Half of 2011 is behind us.  This is reason enough for looking through one’s notes and offering a retrospect.

Old Business

Once again many thanks to those who responded to my question about the difference between in future and in the future.  I am sure I could find the answer in the OED, and I am sorry that I did not begin my search by opening the 1974 edition of A. S. Hornby’s Oxford Advanced Learner’s Dictionary of Current English, in which it is said clearly: “In future ‘from this time onwards’.”  So the usage is after all British, but I think I was right in suggesting that in the United States the phrase without the article is not common, though I sometimes hear it.

Old Peeves

From the zanja.  Not long ago the 84th Scripps National Spelling Bee came to an end.  Someone who has been eliminated is an eliminee, right?  So we have seen pictures of the heartbroken eliminees and the triumphant winner who took home the trophy and more than $40,000 in cash and prizes.  My heart goes out to that 14-year-old girl and all those who came close to her, and I am conveying my condolences to their parents.  To turn one’s memory into a trashcan of words that will never occur in a hundred years and will be forgotten on the next day!  The winning word was cymotrichous, but hypotrichosis also stood by.  Dreikanter (when pronounced in English, it sounds like dry canter, a good name for a dehydrated horse), jugendstil, and nachschlag from Germany were there, along with galoubet and racaille from France and occasional visitors from Greece, Spain, and China.  The whole world and his wife arrived at the ball. What a party, what a feast for the lovers of offal! Most people struggle with professor (I implore my students not to spell it with two f’s and one s) and occurrence (please, not occurance!) and put apostrophes between a noun and the plural ending (many book’s), but the stubborn losers, let alone the triumphant winner, know everything about brachygraphy, anaphylaxis, lysozyme, and chlothalidone.  My spellchecker says sternly: “Ignore all.”  Alas, the busy bees will ignore nothing: they will pounce on this carrion like vultures.  While getting ready for the competition, they could have learned a foreign language (French, German, or even Classical Greek), familiarized themselves with the Jugendstil, or read ten novels free of that abomination.  Instead they preferred to cram the most useless part of the dictionary for the ephemeral visibility, the “luminous bubble” of one day in the limelight and waste their best years chasing the drabbest rainbow in creation.  (“But what rubbish it all is!”  So Skeat on a different occasion at the end of the 19th century.)

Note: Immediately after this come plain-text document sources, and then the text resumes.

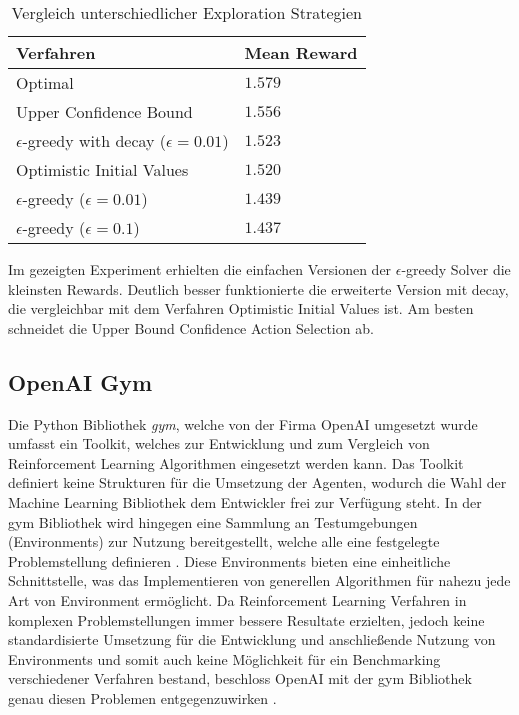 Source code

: \documentclass[11pt]{scrartcl}
\begin{document}
\begin{table}[ht]
  \begin{center}
    \begin{tabular}{l | l}
      \textbf{Verfahren} & \textbf{Mean Reward} \\
      \hline
      Optimal & $1.579$\\
      Upper Confidence Bound & $1.556$ \\
      $\epsilon$-greedy with decay ($\epsilon=0.01$) & $1.523$ \\
      Optimistic Initial Values & $1.520$ \\
      $\epsilon$-greedy ($\epsilon=0.01$) & $1.439$ \\
      $\epsilon$-greedy ($\epsilon=0.1$) & $1.437$ \\
    \end{tabular}

    \caption[ExplorationStrategies]{Vergleich unterschiedlicher Exploration Strategien}
    \label{tab:explorationstrategies}
  \end{center}
\end{table}

\noindent
Im gezeigten Experiment erhielten die einfachen Versionen der $\epsilon$-greedy Solver die
kleinsten Rewards. Deutlich besser funktionierte die erweiterte Version mit decay, die
vergleichbar mit dem Verfahren Optimistic Initial Values ist. Am besten schneidet die
Upper Bound Confidence Action Selection ab.

\newpage
\subsection{OpenAI Gym}
Die Python Bibliothek \textit{gym}, welche von der Firma OpenAI umgesetzt wurde umfasst ein
Toolkit, welches zur Entwicklung und zum Vergleich von Reinforcement Learning Algorithmen
eingesetzt werden kann. Das Toolkit definiert keine Strukturen für die Umsetzung der Agenten,
wodurch die Wahl der Machine Learning Bibliothek dem Entwickler frei zur Verfügung steht. In
der gym Bibliothek wird hingegen eine Sammlung an Testumgebungen (Environments) zur Nutzung
bereitgestellt, welche alle eine festgelegte Problemstellung definieren \cite{OAI2016}. 
Diese Environments bieten eine einheitliche Schnittstelle, was das Implementieren von
generellen Algorithmen für nahezu jede Art von Environment ermöglicht. Da Reinforcement
Learning Verfahren in komplexen Problemstellungen immer bessere Resultate erzielten, jedoch
keine standardisierte Umsetzung für die Entwicklung und anschließende Nutzung von Environments
und somit auch keine Möglichkeit für ein Benchmarking verschiedener Verfahren bestand,
beschloss OpenAI mit der gym Bibliothek genau diesen Problemen entgegenzuwirken
\cite{OAI2016}.
\end{document}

All kinds of potentially dangerous things may be good in moderation.  A spelling contest within reasonable limits is a useful game.  Let those who have mastered the difference between principal and principle, realized that embarrassment has two r’s, while harassment has only one, and stopped writing definately, for they connected it with definition, be rewarded.  But to spell hypotrichosis correctly!  Words fail me.  Has anyone traced the career of the most successful bees?  What did they do with themselves?  How did participation in this pseudo-athletic event affect (affect, not effect) their lives, if at all?  Why shouldn’t someone get a grant and investigate?  I expressed here my personal disgust of the event, and, quite naturally, OUP bears no responsibility for and does not have to share my opinion.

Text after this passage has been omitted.